**TO DO:** Your answer should be each line of the entries that contains the word "github", copied in full.
# # #
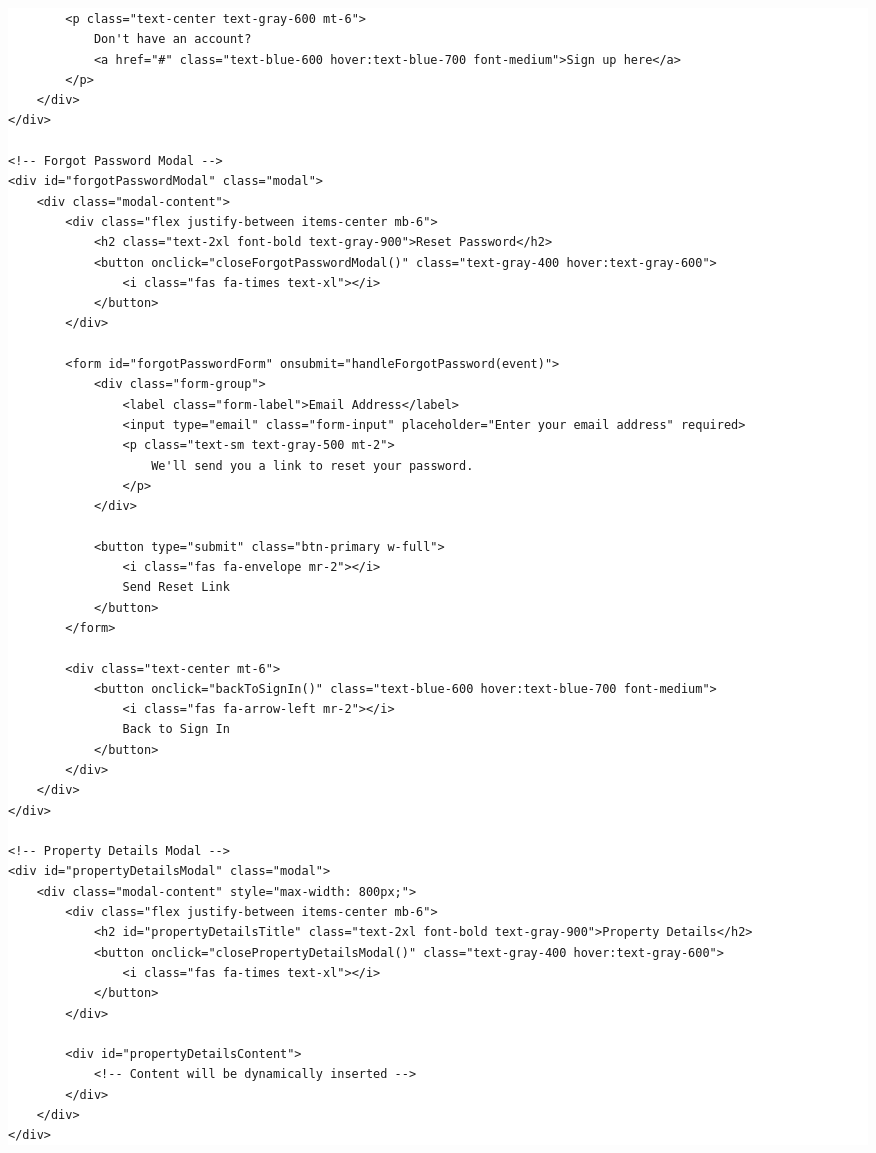             <p class="text-center text-gray-600 mt-6">
                Don't have an account? 
                <a href="#" class="text-blue-600 hover:text-blue-700 font-medium">Sign up here</a>
            </p>
        </div>
    </div>

    <!-- Forgot Password Modal -->
    <div id="forgotPasswordModal" class="modal">
        <div class="modal-content">
            <div class="flex justify-between items-center mb-6">
                <h2 class="text-2xl font-bold text-gray-900">Reset Password</h2>
                <button onclick="closeForgotPasswordModal()" class="text-gray-400 hover:text-gray-600">
                    <i class="fas fa-times text-xl"></i>
                </button>
            </div>
            
            <form id="forgotPasswordForm" onsubmit="handleForgotPassword(event)">
                <div class="form-group">
                    <label class="form-label">Email Address</label>
                    <input type="email" class="form-input" placeholder="Enter your email address" required>
                    <p class="text-sm text-gray-500 mt-2">
                        We'll send you a link to reset your password.
                    </p>
                </div>
                
                <button type="submit" class="btn-primary w-full">
                    <i class="fas fa-envelope mr-2"></i>
                    Send Reset Link
                </button>
            </form>
            
            <div class="text-center mt-6">
                <button onclick="backToSignIn()" class="text-blue-600 hover:text-blue-700 font-medium">
                    <i class="fas fa-arrow-left mr-2"></i>
                    Back to Sign In
                </button>
            </div>
        </div>
    </div>

    <!-- Property Details Modal -->
    <div id="propertyDetailsModal" class="modal">
        <div class="modal-content" style="max-width: 800px;">
            <div class="flex justify-between items-center mb-6">
                <h2 id="propertyDetailsTitle" class="text-2xl font-bold text-gray-900">Property Details</h2>
                <button onclick="closePropertyDetailsModal()" class="text-gray-400 hover:text-gray-600">
                    <i class="fas fa-times text-xl"></i>
                </button>
            </div>
            
            <div id="propertyDetailsContent">
                <!-- Content will be dynamically inserted -->
            </div>
        </div>
    </div>
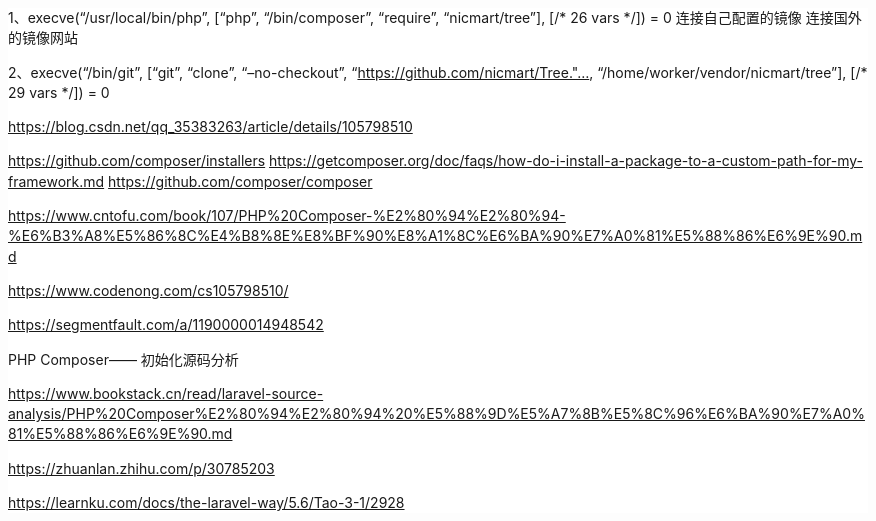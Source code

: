 1、execve(“/usr/local/bin/php”, [“php”, “/bin/composer”, “require”, “nicmart/tree”], [/* 26 vars */]) = 0
连接自己配置的镜像
连接国外的镜像网站

2、execve(“/bin/git”, [“git”, “clone”, “–no-checkout”, “https://github.com/nicmart/Tree."…, “/home/worker/vendor/nicmart/tree”], [/* 29 vars */]) = 0


https://blog.csdn.net/qq_35383263/article/details/105798510

https://github.com/composer/installers
https://getcomposer.org/doc/faqs/how-do-i-install-a-package-to-a-custom-path-for-my-framework.md
https://github.com/composer/composer

https://www.cntofu.com/book/107/PHP%20Composer-%E2%80%94%E2%80%94-%E6%B3%A8%E5%86%8C%E4%B8%8E%E8%BF%90%E8%A1%8C%E6%BA%90%E7%A0%81%E5%88%86%E6%9E%90.md

https://www.codenong.com/cs105798510/


https://segmentfault.com/a/1190000014948542

PHP Composer—— 初始化源码分析

https://www.bookstack.cn/read/laravel-source-analysis/PHP%20Composer%E2%80%94%E2%80%94%20%E5%88%9D%E5%A7%8B%E5%8C%96%E6%BA%90%E7%A0%81%E5%88%86%E6%9E%90.md

https://zhuanlan.zhihu.com/p/30785203

https://learnku.com/docs/the-laravel-way/5.6/Tao-3-1/2928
# # #
**SOLUTION BELOW:**
2、execve(“/bin/git”, [“git”, “clone”, “–no-checkout”, “https://github.com/nicmart/Tree."…, “/home/worker/vendor/nicmart/tree”], [/* 29 vars */]) = 0
https://github.com/composer/installers
https://github.com/composer/composer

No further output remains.